- [Required work]: Reproduce, with no changes, the line where "is the lowest" appears and every subsequent line of the listing, the last one included.

- [Records provided]:
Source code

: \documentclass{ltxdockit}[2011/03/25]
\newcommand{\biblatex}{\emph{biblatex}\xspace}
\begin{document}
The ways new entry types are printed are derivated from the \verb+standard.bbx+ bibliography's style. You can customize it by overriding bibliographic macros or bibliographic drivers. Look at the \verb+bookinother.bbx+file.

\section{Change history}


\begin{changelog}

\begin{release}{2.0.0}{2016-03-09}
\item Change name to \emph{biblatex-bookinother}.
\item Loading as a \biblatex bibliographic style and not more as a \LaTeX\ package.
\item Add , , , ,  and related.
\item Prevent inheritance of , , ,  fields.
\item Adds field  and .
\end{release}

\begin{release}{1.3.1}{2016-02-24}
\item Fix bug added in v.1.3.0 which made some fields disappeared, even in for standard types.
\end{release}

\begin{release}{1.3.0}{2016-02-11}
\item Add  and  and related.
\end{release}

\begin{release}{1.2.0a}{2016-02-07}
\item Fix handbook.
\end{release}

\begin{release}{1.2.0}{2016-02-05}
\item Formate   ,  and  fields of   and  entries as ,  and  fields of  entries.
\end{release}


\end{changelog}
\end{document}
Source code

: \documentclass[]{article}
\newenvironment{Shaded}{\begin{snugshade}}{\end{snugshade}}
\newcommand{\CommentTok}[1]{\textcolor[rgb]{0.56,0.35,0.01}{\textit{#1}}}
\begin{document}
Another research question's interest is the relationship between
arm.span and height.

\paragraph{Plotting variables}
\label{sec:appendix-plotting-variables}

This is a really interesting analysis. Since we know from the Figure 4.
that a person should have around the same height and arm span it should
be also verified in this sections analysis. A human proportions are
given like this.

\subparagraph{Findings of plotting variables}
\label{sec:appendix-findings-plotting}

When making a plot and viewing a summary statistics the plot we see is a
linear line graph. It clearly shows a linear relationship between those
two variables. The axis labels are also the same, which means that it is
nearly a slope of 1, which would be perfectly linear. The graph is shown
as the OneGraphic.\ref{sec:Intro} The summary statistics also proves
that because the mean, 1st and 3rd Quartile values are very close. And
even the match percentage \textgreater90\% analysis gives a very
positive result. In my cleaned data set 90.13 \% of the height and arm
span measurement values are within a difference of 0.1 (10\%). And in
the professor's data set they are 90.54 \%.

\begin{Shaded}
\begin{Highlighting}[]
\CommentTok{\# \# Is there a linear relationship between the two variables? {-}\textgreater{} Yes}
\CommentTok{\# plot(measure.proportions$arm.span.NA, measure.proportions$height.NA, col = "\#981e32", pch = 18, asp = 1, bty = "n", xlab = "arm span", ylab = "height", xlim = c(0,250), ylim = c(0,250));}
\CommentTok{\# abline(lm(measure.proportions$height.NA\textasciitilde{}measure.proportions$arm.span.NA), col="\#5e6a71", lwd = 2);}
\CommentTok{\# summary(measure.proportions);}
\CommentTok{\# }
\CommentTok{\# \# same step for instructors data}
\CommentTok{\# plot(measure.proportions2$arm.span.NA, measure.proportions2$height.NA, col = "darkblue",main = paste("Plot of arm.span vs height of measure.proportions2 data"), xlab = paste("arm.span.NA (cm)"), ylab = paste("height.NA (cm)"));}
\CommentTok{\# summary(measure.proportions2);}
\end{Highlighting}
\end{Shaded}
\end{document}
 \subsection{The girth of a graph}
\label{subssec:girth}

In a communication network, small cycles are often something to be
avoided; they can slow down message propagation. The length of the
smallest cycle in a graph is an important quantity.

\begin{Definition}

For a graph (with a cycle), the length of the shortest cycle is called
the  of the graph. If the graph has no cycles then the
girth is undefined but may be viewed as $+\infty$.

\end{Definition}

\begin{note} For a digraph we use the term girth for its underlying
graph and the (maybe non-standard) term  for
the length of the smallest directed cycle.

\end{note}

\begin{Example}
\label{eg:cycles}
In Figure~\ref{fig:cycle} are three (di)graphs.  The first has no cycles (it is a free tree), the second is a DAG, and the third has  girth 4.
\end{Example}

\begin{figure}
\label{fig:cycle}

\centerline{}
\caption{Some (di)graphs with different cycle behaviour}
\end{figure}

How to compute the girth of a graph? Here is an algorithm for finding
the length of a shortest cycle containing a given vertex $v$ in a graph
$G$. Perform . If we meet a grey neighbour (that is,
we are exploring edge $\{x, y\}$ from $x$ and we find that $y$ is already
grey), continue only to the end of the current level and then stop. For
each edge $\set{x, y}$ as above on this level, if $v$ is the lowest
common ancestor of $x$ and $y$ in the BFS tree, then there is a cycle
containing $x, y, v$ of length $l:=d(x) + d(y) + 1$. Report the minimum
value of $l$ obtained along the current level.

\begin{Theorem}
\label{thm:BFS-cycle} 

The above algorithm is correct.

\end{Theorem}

- [Written answer]:
each edge $\set{x, y}$ as above on this level, if $v$ is the lowest
common ancestor of $x$ and $y$ in the BFS tree, then there is a cycle
containing $x, y, v$ of length $l:=d(x) + d(y) + 1$. Report the minimum
value of $l$ obtained along the current level.

\begin{Theorem}
\label{thm:BFS-cycle} 

The above algorithm is correct.

\end{Theorem}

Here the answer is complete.